To show the difference among these options, their predictions are projected in the charts below. Note that the default is set to linear which is also used in the benchmarking process mentioned previously. During prediction, a convenient function make_future_df() is called to generate future data frame (ONLY applied when you don’t have any regressors!).

linear global trend¶

[4]:

%%time

dlt = DLT(
    response_col=response_col,
    date_col=date_col,
    estimator='stan-map',
    seasonality=52,
    seed=8888,
    global_trend_option='linear',
    # for prediction uncertainty
    n_bootstrap_draws=1000,
)

dlt.fit(df)
test_df = dlt.make_future_df(periods=52 * 10)
predicted_df = dlt.predict(test_df)
_ = plot_predicted_data(df, predicted_df, date_col, response_col,  title='DLT Linear Global Trend')

2024-03-19 23:38:05 - orbit - INFO - Optimizing (CmdStanPy) with algorithm: LBFGS.
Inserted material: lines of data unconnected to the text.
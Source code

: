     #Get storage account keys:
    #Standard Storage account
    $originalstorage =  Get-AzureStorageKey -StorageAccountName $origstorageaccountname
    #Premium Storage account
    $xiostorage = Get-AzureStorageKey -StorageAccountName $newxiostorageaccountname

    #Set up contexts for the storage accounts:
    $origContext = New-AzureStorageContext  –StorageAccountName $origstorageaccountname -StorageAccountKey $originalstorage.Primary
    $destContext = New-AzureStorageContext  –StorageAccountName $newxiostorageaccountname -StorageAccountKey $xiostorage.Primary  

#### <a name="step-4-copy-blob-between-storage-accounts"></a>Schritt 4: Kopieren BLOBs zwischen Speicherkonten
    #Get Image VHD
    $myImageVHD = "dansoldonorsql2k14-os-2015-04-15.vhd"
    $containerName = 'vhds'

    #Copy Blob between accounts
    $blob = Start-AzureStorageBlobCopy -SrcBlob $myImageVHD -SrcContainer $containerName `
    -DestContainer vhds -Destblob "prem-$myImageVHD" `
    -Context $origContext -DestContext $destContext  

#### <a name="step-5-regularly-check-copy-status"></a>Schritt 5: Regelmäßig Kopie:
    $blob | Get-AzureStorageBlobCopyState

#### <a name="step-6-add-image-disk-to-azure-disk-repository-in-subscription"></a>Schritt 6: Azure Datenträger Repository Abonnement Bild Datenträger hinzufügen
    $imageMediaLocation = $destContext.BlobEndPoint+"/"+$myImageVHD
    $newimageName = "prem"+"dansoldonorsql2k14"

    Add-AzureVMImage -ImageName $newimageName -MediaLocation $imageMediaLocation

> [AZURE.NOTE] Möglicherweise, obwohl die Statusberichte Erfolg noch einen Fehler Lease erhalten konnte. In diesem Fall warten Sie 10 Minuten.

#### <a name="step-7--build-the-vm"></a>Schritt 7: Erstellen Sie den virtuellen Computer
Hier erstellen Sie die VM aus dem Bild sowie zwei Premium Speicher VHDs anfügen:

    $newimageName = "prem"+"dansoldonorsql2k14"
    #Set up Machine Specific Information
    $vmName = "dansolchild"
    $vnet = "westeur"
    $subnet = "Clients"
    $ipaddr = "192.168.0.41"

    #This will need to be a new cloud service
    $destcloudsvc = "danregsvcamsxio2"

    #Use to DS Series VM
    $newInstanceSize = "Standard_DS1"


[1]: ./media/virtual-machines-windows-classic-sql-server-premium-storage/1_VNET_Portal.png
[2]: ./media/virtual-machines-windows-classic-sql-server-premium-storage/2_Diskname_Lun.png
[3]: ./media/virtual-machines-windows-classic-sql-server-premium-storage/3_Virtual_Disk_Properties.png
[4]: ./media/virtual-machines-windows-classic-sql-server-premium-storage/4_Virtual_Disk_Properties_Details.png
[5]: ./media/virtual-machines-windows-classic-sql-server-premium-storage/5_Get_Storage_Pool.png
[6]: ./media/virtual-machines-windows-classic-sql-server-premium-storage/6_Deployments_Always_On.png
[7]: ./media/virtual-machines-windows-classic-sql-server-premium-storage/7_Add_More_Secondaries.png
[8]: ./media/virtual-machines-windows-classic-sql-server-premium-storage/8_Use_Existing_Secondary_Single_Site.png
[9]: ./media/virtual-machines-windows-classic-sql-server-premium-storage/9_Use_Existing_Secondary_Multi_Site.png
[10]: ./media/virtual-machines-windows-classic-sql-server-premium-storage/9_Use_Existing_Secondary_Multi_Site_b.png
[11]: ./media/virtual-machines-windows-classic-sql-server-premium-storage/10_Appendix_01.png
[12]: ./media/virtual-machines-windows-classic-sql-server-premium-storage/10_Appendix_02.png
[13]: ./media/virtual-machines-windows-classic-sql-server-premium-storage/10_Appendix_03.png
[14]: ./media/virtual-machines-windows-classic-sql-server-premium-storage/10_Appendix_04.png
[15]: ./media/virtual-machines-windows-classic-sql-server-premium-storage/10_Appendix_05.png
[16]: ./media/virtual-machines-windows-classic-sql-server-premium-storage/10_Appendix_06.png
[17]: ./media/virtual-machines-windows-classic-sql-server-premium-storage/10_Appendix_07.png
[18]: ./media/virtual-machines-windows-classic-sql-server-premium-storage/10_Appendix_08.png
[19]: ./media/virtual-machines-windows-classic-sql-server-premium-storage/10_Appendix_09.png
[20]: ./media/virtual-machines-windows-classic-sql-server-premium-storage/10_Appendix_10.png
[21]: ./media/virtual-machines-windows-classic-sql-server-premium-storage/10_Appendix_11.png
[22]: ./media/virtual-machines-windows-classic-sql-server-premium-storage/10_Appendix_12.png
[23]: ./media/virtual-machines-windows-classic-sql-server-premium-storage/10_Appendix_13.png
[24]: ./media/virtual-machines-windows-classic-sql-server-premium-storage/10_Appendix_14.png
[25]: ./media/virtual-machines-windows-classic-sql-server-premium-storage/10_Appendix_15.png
CPU times: user 1.38 s, sys: 538 ms, total: 1.92 s
Wall time: 501 ms

[5]:

dlt = DLT(
    response_col=response_col,
    date_col=date_col,
    estimator='stan-mcmc',
    seasonality=52,
    seed=8888,
    global_trend_option='linear',
    # for prediction uncertainty
    n_bootstrap_draws=1000,
    stan_mcmc_args={'show_progress': False},
)

dlt.fit(df, point_method="mean")

2024-03-19 23:38:05 - orbit - INFO - Sampling (CmdStanPy) with chains: 4, cores: 8, temperature: 1.000, warmups (per chain): 225 and samples(per chain): 25.

[5]:

<orbit.forecaster.full_bayes.FullBayesianForecaster at 0x2a9230650>

One can use .get_posterior_samples() to extract the samples for all sampling parameters.

[6]:

dlt.get_posterior_samples().keys()

[6]:

dict_keys(['l', 'b', 'lev_sm', 'slp_sm', 'obs_sigma', 'nu', 'lt_sum', 's', 'sea_sm', 'gt_sum', 'gb', 'gl', 'loglk'])

[7]:

%%time
# log-linear global trend
dlt = DLT(
    response_col=response_col,
    date_col=date_col,
    seasonality=52,
    estimator='stan-map',
    seed=8888,
    global_trend_option='loglinear',
    # for prediction uncertainty
    n_bootstrap_draws=1000,
)

dlt.fit(df)
# re-use the test_df generated above
predicted_df = dlt.predict(test_df)
_ = plot_predicted_data(df, predicted_df, date_col, response_col,  title='DLT Log-Linear Global Trend')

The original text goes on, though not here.